Ethnic Origins of the Enlisted Members of the 1st Regiment
I have completed a review of the origins of the soldiers of the "old" regiment (AKA the "1st German Regiment"). At least 1,072 men (not including officers) served in the regiment between September 1861 and September 1864, and were overwhelmingly new immigrants from Germany. The breakout of where the soldiers were born is as follows:
Other U.S. states: 23
Hesse (inc. both Darmstadt & Kassel): 153
Other German states: 41
France (Alsace/Elsa?): 33 (28)
Other countries: 8
Unknown where born: 24
To some extent this chart understates the German nature of the regiment, as most of the U.S.-born soldiers were children of German immigrants, and the Austrians, Alsatians, Swiss, and two "Spaniards" were all Germans as well. Of the non-Germans or non-German-Americans, almost all were conscripts (or substitutes) who joined the regiment in 1863 and 1864.
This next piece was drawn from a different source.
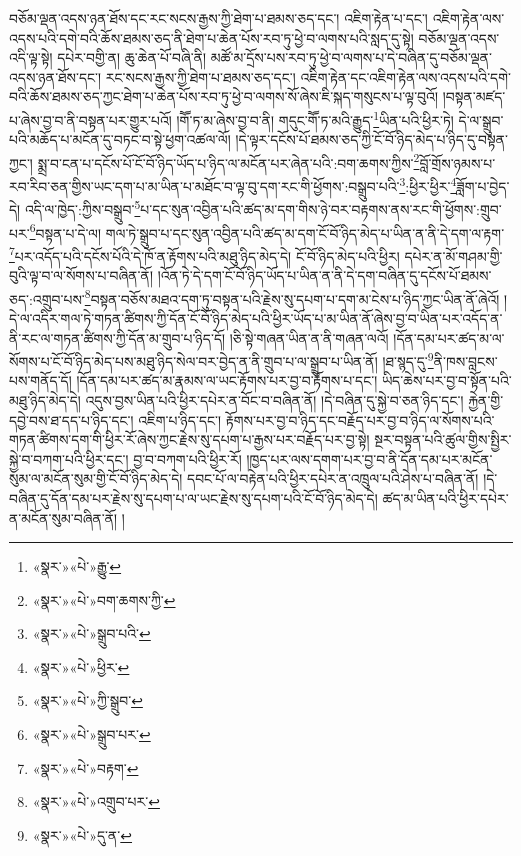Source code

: བཅོམ་ལྡན་འདས་ཉན་ཐོས་དང་རང་སངས་རྒྱས་ཀྱི་ཐེག་པ་ཐམས་ཅད་དང་། འཇིག་རྟེན་པ་དང་། འཇིག་རྟེན་ལས་འདས་པའི་དགེ་བའི་ཆོས་ཐམས་ཅད་ནི་ཐེག་པ་ཆེན་པོས་རབ་ཏུ་ཕྱེ་བ་ལགས་པའི་སླད་དུ་སྟེ། བཅོམ་ལྡན་འདས་འདི་ལྟ་སྟེ། དཔེར་བགྱི་ན། ཆུ་ཆེན་པོ་བཞི་ནི། མཚོ་མ་དྲོས་པས་རབ་ཏུ་ཕྱེ་བ་ལགས་པ་དེ་བཞིན་དུ་བཅོམ་ལྡན་འདས་ཉན་ཐོས་དང་། རང་སངས་རྒྱས་ཀྱི་ཐེག་པ་ཐམས་ཅད་དང་། འཇིག་རྟེན་དང་འཇིག་རྟེན་ལས་འདས་པའི་དགེ་བའི་ཆོས་ཐམས་ཅད་ཀྱང་ཐེག་པ་ཆེན་པོས་རབ་ཏུ་ཕྱེ་བ་ལགས་སོ་ཞེས་ཇི་སྐད་གསུངས་པ་ལྟ་བུའོ། །བསྟན་མཛད་པ་ཞེས་བྱ་བ་ནི་བསྟན་པར་གྱུར་པའོ། །གཽ་ཏ་མ་ཞེས་བྱ་བ་ནི། གདུང་གཽ་ཏ་མའི་རྒྱུད་\footnote{«སྣར་»«པེ་»རྒྱུ་}ཡིན་པའི་ཕྱིར་ཏེ། དེ་ལ་སྒྲུབ་པའི་མཆོད་པ་མངོན་དུ་བཏང་བ་སྟེ་ཕྱག་འཚལ་ལོ། །དེ་ལྟར་དངོས་པོ་ཐམས་ཅད་ཀྱི་ངོ་བོ་ཉིད་མེད་པ་ཉིད་དུ་བསྟན་ཀྱང་། སྨྲ་བ་ངན་པ་དངོས་པོ་ངོ་བོ་ཉིད་ཡོད་པ་ཉིད་ལ་མངོན་པར་ཞེན་པའི་:བག་ཆགས་ཀྱིས་\footnote{«སྣར་»«པེ་»བག་ཆགས་ཀྱི་}བློ་གྲོས་ཉམས་པ་རབ་རིབ་ཅན་གྱིས་ཡང་དག་པ་མ་ཡིན་པ་མཐོང་བ་ལྟ་བུ་དག་རང་གི་ཕྱོགས་:བསྒྲུབ་པའི་\footnote{«སྣར་»«པེ་»སྒྲུབ་པའི་}:ཕྱིར་ཕྱིར་\footnote{«སྣར་»«པེ་»ཕྱིར་}ཟློག་པ་བྱེད་དེ། འདི་ལ་ཁྱེད་:ཀྱིས་བསྒྲུབ་\footnote{«སྣར་»«པེ་»ཀྱི་སྒྲུབ་}པ་དང་སུན་འབྱིན་པའི་ཚད་མ་དག་གིས་ཉེ་བར་བརྟགས་ནས་རང་གི་ཕྱོགས་:གྲུབ་པར་\footnote{«སྣར་»«པེ་»སྒྲུབ་པར་}བསྟན་པ་དེ་ལ། གལ་ཏེ་སྒྲུབ་པ་དང་སུན་འབྱིན་པའི་ཚད་མ་དག་ངོ་བོ་ཉིད་མེད་པ་ཡིན་ན་ནི་དེ་དག་ལ་རྟག་\footnote{«སྣར་»«པེ་»བརྟག་}པར་འདོད་པའི་དངོས་པོའི་དེ་ཁོ་ན་རྟོགས་པའི་མཐུ་ཉིད་མེད་དེ། ངོ་བོ་ཉིད་མེད་པའི་ཕྱིར། དཔེར་ན་མོ་གཤམ་གྱི་བུའི་ལྟ་བ་ལ་སོགས་པ་བཞིན་ནོ། །འོན་ཏེ་དེ་དག་ངོ་བོ་ཉིད་ཡོད་པ་ཡིན་ན་ནི་དེ་དག་བཞིན་དུ་དངོས་པོ་ཐམས་ཅད་:འགྲུབ་པས་\footnote{«སྣར་»«པེ་»འགྲུབ་པར་}བསྟན་བཅོས་མཐའ་དག་ཏུ་བསྟན་པའི་རྗེས་སུ་དཔག་པ་དག་མ་ངེས་པ་ཉིད་ཀྱང་ཡིན་ནོ་ཞེའོ། །དེ་ལ་འདིར་གལ་ཏེ་གཏན་ཚིགས་ཀྱི་དོན་ངོ་བོ་ཉིད་མེད་པའི་ཕྱིར་ཡོད་པ་མ་ཡིན་ནོ་ཞེས་བྱ་བ་ཡིན་པར་འདོད་ན་ནི་རང་ལ་གཏན་ཚིགས་ཀྱི་དོན་མ་གྲུབ་པ་ཉིད་དོ། །ཅི་སྟེ་གཞན་ཡིན་ན་ནི་གཞན་ལའོ། །དོན་དམ་པར་ཚད་མ་ལ་སོགས་པ་ངོ་བོ་ཉིད་མེད་པས་མཐུ་ཉིད་སེལ་བར་བྱེད་ན་ནི་གྲུབ་པ་ལ་སྒྲུབ་པ་ཡིན་ནོ། །ཐ་སྙད་དུ་\footnote{«སྣར་»«པེ་»དུ་ན་}ནི་ཁས་བླངས་པས་གནོད་དོ། །དོན་དམ་པར་ཚད་མ་རྣམས་ལ་ཡང་རྟོགས་པར་བྱ་བ་རྟོགས་པ་དང་། ཡིད་ཆེས་པར་བྱ་བ་སྟོན་པའི་མཐུ་ཉིད་མེད་དེ། འདུས་བྱས་ཡིན་པའི་ཕྱིར་དཔེར་ན་བོང་བ་བཞིན་ནོ། །དེ་བཞིན་དུ་སྐྱེ་བ་ཅན་ཉིད་དང་། རྐྱེན་གྱི་དབྱེ་བས་ཐ་དད་པ་ཉིད་དང་། འཇིག་པ་ཉིད་དང་། རྟོགས་པར་བྱ་བ་ཉིད་དང་བརྗོད་པར་བྱ་བ་ཉིད་ལ་སོགས་པའི་གཏན་ཚིགས་དག་གི་ཕྱིར་རོ་ཞེས་ཀྱང་རྗེས་སུ་དཔག་པ་རྒྱས་པར་བརྗོད་པར་བྱ་སྟེ། སྔར་བསྟན་པའི་ཚུལ་གྱིས་སྤྱིར་སྐྱེ་བ་བཀག་པའི་ཕྱིར་དང་། བྱ་བ་བཀག་པའི་ཕྱིར་རོ། །ཁྱད་པར་ལས་དགག་པར་བྱ་བ་ནི་དོན་དམ་པར་མངོན་སུམ་ལ་མངོན་སུམ་གྱི་ངོ་བོ་ཉིད་མེད་དེ། དབང་པོ་ལ་བརྟེན་པའི་ཕྱིར་དཔེར་ན་འཁྲུལ་པའི་ཤེས་པ་བཞིན་ནོ། །དེ་བཞིན་དུ་དོན་དམ་པར་རྗེས་སུ་དཔག་པ་ལ་ཡང་རྗེས་སུ་དཔག་པའི་ངོ་བོ་ཉིད་མེད་དེ། ཚད་མ་ཡིན་པའི་ཕྱིར་དཔེར་ན་མངོན་སུམ་བཞིན་ནོ། །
The most out-of-place individual in my mind was Private Jerry Freel, a 24-year-old immigrant from County Donegal ("Dunnagall"), Ireland, who enlisted into the regiment in Pittsburgh in September 1861. Freel was the only Irishman to serve in the regiment from the beginning and I can't figure out how or why he would have done so. I can only suppose he was a friend of one or more of the German-Americans who enlisted into Company G, which was dominated by south German Catholics (with 8 Alsatians, 1 Austrian, 14 Badeners, 10 Bavarians, 15 Wurttembergers, and 4 Swiss) -- and at least some of the 19 German-Americans in Company G were children of south German immigrants; Joseph Neumeyer's family, for instance, came to America in 1835 from the village of Schollbrunn in Baden. Unfortunately, Private Freel was killed at Gettysburg and he appears to have had no descendants.